As the saying goes, there’s always a bull market somewhere. The reason why is that capital is neither created nor destroyed by falling or rising asset prices – all that changes is the place where that capital is parked. For example, when equities prices collapse, the price for bonds can rally as capital leaps from the former market and into the latter. Other times, when equity prices are falling off a cliff, capital might flee the equities market and jump over into the commodities market, or perhaps real estate, sending prices for those assets soaring. It's like a big frog made of capital, jumping from one lily pad to the next.
What's been remarkable this year is that the price for almost every asset class in every market on the planet has been falling at the same time. There's no bull market any place this time, and it's like someone has let the water out of the pond. This shouldn’t come as much of a surprise because there’s a lot less credit available these days. Credit, the very stuff by which the price of an asset is driven and denominated. It’s the water in the pond, and now that there’s a lot less of it, all the lily pads are sinking into the mud, and all the capital frogs are dying.
Or so the story goes. What this story leaves out is that there is, in fact, a “stealth” lily pad. If there’s no safe place to preserve capital in the equities, bond, commodities or real estate markets, traders take their capital and park it into a bearish trade, betting that one or more of these markets will fall. For instance, they might buy put options, or options on the CBOE Volatility Index (the “VIX”), or credit default swaps, for instance. And there is a price on a bearish trade, which, just like any other asset, can rise or fall based on demand. The stealth lily pad is, fundamentally, no different from all the other lily pads out there, and if you're wondering where the capital frogs are camped out, look no further.
There are lots of capital frogs on the stealth lily pad and so the price of everything there, such as VIX options, credit default swaps, and other bearish trades, has exploded through the roof. But the thing about a capital market frog is that what it likes best of all is to see the price of all the stuff on the lily pad not just staying high, but going up even higher. The reason why is that clever frogs like to get OFF a lily pad very early on when the price of stuff stops going up, because they know something about themselves. What they know is that capital market frogs are closely related to lemmings. One jumps, pretty soon everybody jumps, and the price of whatever is on that lily pad swoons.

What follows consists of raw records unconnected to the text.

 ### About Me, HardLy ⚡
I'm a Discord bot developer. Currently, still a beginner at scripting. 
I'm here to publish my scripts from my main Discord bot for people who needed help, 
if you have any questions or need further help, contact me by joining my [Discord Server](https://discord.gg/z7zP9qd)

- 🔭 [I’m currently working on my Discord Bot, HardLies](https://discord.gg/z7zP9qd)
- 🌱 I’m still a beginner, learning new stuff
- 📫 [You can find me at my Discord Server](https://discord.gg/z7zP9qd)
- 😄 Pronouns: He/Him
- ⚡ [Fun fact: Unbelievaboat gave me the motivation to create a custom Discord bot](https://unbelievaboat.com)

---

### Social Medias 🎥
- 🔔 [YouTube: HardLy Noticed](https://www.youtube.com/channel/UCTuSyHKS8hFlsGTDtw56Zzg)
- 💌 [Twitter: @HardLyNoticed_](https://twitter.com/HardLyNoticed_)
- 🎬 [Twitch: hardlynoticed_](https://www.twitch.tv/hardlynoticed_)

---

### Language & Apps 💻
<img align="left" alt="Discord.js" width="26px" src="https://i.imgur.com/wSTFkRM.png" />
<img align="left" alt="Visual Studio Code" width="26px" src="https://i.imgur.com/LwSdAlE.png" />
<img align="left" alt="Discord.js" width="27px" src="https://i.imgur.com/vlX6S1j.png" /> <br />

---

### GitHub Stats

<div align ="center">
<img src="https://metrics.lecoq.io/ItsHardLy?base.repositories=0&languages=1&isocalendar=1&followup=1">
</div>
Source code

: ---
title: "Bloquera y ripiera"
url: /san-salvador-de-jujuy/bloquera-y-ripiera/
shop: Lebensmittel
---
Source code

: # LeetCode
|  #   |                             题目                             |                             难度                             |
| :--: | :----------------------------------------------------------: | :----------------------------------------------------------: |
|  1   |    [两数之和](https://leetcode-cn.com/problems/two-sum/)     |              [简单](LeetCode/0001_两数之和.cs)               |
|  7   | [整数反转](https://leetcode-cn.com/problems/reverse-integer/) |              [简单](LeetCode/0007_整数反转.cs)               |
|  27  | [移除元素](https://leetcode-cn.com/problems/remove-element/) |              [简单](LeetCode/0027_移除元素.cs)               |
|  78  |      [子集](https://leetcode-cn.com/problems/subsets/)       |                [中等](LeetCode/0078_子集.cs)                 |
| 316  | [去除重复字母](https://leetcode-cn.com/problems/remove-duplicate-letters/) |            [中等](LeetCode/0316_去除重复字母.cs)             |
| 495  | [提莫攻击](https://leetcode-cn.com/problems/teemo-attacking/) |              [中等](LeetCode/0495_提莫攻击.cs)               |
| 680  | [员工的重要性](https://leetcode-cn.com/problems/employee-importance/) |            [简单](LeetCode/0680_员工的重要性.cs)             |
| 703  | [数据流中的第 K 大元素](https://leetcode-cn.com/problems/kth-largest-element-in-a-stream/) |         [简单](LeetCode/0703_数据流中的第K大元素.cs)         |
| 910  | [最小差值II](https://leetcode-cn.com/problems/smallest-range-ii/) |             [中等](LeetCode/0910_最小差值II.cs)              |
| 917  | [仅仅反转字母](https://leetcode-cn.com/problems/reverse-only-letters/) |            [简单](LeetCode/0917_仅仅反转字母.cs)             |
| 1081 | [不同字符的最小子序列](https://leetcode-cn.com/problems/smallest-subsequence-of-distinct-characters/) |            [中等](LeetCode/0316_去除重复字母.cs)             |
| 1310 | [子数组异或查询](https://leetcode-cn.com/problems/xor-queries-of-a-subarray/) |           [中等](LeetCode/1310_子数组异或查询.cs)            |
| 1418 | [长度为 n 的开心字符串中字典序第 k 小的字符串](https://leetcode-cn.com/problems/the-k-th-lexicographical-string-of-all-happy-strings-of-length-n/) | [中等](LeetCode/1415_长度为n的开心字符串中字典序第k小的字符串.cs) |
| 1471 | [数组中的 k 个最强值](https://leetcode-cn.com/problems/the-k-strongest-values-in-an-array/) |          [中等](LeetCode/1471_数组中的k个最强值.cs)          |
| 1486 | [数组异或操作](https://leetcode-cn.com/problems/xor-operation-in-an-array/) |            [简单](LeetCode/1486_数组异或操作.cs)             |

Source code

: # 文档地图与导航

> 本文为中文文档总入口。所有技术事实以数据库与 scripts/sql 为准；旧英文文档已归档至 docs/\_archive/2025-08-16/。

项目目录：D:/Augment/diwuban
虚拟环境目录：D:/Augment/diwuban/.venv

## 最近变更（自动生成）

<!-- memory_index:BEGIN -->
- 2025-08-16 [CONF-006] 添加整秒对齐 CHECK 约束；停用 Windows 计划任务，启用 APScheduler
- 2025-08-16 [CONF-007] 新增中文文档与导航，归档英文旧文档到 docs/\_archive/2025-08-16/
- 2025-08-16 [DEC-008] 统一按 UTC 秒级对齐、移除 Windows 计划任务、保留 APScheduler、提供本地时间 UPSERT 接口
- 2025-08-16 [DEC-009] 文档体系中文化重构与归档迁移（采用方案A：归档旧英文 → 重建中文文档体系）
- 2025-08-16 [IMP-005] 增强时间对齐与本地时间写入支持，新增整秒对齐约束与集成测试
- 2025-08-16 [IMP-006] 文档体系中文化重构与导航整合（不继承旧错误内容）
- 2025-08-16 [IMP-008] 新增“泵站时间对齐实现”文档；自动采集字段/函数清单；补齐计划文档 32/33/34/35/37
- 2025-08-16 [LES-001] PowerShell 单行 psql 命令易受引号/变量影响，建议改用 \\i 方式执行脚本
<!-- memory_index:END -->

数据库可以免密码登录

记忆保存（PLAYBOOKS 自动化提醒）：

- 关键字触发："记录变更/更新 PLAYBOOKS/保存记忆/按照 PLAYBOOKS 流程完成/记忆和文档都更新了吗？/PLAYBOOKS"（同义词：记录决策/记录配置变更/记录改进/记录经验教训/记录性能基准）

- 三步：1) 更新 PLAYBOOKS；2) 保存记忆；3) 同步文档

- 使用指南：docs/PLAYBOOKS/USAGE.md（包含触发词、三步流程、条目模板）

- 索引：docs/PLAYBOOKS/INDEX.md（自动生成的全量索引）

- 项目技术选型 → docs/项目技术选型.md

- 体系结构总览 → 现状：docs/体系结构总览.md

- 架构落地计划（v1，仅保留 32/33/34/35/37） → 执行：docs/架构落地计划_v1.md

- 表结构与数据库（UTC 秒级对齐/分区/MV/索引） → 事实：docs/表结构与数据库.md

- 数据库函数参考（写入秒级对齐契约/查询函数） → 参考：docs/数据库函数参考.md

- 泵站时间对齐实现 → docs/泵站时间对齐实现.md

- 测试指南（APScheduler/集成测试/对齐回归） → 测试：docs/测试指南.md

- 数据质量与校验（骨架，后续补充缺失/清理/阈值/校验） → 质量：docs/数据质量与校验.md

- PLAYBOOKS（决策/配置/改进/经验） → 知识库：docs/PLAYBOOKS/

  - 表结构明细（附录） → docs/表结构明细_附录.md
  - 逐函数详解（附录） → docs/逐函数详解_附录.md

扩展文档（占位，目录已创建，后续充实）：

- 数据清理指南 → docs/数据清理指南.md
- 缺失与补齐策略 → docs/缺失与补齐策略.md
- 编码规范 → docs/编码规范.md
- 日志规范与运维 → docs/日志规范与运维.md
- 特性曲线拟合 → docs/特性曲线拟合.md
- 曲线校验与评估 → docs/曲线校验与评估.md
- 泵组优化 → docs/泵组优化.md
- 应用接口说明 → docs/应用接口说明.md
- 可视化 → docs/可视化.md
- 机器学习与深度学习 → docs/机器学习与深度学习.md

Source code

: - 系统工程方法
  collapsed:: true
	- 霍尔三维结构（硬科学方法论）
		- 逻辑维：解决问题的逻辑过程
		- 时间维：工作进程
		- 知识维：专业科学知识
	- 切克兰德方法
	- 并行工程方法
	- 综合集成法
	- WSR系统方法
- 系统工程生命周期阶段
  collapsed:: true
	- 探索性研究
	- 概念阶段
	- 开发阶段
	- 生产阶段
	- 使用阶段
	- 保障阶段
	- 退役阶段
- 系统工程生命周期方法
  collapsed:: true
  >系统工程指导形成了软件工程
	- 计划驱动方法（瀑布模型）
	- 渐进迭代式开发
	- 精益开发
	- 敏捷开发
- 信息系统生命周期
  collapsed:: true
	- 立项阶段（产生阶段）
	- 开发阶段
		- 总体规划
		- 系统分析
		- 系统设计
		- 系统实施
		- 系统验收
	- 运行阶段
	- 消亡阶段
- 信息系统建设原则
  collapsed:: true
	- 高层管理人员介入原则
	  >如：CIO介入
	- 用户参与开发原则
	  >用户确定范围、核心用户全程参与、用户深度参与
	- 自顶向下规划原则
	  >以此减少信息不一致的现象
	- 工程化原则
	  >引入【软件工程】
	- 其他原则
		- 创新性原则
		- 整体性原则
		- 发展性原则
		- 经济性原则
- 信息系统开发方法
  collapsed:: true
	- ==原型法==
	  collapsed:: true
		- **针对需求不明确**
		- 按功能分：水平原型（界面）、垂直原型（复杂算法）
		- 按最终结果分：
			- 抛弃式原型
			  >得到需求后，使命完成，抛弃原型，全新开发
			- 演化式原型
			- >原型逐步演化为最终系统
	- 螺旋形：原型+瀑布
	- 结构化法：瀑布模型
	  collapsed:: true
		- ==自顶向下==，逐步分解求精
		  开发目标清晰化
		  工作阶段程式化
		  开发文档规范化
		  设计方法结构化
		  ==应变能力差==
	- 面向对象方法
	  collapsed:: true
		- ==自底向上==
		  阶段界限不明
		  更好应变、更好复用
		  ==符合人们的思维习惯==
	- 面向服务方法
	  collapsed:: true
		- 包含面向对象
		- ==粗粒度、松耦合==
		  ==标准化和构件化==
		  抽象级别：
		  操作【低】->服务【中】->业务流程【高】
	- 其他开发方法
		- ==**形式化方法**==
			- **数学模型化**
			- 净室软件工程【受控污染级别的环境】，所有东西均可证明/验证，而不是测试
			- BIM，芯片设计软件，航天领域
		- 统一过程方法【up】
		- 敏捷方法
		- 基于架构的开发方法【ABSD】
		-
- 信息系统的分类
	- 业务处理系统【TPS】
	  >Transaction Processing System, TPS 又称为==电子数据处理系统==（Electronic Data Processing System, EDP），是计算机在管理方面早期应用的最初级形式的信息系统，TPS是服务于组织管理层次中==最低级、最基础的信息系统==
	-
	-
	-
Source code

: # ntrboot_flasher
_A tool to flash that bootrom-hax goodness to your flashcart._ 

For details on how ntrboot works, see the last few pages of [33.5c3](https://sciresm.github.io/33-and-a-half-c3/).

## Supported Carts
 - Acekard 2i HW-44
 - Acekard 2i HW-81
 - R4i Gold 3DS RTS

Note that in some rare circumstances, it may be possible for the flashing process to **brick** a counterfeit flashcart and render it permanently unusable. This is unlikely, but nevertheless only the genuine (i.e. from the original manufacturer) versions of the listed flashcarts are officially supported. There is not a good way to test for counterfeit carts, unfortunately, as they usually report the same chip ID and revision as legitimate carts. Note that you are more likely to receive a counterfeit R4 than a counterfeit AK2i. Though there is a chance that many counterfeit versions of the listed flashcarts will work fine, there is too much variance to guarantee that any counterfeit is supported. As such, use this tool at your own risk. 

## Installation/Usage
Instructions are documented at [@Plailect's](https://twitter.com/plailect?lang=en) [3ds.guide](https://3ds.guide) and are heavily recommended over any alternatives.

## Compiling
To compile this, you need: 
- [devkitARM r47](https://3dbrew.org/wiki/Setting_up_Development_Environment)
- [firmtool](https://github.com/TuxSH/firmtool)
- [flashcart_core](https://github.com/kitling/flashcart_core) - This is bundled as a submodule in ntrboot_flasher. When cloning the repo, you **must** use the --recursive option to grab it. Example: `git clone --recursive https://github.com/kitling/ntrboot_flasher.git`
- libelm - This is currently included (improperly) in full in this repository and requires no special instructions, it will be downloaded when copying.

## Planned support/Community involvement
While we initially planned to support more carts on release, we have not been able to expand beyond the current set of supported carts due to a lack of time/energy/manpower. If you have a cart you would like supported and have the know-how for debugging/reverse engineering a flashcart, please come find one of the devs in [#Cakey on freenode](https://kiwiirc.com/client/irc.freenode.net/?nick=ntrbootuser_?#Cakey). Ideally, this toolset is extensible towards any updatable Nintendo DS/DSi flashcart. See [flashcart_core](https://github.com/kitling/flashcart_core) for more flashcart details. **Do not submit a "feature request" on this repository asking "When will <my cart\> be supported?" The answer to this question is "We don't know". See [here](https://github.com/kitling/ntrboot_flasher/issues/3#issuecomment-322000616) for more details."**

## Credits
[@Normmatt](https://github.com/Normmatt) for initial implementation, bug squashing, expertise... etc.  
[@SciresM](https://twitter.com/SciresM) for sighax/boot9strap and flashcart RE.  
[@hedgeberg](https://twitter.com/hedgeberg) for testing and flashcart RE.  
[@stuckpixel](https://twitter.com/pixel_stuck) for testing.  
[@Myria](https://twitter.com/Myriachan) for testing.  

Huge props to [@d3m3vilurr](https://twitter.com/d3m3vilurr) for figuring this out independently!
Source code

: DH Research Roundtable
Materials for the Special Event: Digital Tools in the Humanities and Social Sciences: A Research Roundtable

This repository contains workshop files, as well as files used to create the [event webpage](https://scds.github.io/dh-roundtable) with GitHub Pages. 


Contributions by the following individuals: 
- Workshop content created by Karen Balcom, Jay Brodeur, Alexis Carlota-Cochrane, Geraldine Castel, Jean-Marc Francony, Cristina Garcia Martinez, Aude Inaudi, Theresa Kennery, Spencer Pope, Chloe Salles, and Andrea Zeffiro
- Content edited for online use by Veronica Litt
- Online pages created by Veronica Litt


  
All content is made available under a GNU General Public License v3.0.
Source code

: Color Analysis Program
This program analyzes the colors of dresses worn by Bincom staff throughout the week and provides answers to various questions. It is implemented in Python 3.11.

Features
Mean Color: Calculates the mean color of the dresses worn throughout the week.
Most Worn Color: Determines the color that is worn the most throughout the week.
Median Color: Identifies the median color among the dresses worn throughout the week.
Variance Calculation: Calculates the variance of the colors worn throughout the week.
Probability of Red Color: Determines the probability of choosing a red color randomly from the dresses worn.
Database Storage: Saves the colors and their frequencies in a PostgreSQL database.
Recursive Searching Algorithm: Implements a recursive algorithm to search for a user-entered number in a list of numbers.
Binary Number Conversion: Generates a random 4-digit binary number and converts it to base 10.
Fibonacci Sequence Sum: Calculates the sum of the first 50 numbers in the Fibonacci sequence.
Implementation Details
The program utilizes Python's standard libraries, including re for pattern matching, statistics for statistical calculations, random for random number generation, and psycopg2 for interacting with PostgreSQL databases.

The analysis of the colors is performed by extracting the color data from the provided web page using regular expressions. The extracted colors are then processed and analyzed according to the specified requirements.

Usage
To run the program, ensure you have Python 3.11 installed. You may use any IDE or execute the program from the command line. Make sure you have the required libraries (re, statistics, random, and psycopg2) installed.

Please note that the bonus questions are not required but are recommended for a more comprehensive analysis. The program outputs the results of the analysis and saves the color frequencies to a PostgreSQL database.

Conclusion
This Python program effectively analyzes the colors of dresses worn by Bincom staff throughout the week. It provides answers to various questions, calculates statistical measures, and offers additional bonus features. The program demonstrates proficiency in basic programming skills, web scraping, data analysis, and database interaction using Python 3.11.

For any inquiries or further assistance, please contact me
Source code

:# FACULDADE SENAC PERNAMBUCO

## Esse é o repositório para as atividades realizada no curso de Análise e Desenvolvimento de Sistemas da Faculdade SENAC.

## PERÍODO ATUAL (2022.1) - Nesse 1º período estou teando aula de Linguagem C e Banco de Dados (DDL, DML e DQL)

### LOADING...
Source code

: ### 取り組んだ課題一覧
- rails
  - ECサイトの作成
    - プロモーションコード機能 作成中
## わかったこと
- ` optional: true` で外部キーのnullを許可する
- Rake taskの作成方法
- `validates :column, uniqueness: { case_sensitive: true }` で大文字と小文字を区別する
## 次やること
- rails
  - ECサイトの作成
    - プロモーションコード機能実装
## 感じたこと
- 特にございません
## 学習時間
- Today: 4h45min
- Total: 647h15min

We may be in the very early stages of seeing this scenario start to unfold on the stealth lily pad. For instance, the price of VIX options seems to have hit a wall since the end of October, after an historic rise that was fueled by explosive volume. However, since that time, the price for VIX options has been getting pinned into a narrower, and lower, band. Upward price momentum has stalled out, the volume of transactions has dried up – for instance, Reuters reports options volume has fallen 21.2% from where it was this time last year. The pause that refreshes?
Maybe, but don’t ignore what carries price momentum in any market forward, and that is a good, riveting story. The original story for why the price of VIX options has been going up is that the global banking system is falling into pieces. Then, the story evolved into one about how the global economy is plunging into a depression.
As we turned the page on Friday, we were stunned to learn just how bad the US economy really is, as over half a million jobs were reported lost. That should have been a potent catalyst for the price of VIX options, which surged initially, but then actually fell towards the end of trading just under its 50 day simple moving average. In an upward trend, the 50 day simple moving average often acts as a trading springboard – particularly when a good story line (like unbelievably horrible job losses in the U.S.) helps fuel the trading momentum higher.
However, when the story line starts to get stale, it’s usually about that time when capital market frogs begin looking around for a new story. But some of the earlier ones to leave the party start looking for a new lily pad.
Which they did on Friday, jumping (of all places) into the equities markets instead (including certain equities index exchange traded funds such as VTI, IWM, SPY, DIA, EFA). Whether this trend will continue, the author has not so much as a clue, but I will leave the reader with a happy thought. Suppose the price of VIX options, credit default swaps, and other stuff on the stealth lily pad collapses, while the price for equities, commodities, bonds, and real estate continues to fall... simultaneously?
If that happens, then the water really is draining out of the pond after all, and we may all end up wallowing and croaking in the muck and mire together.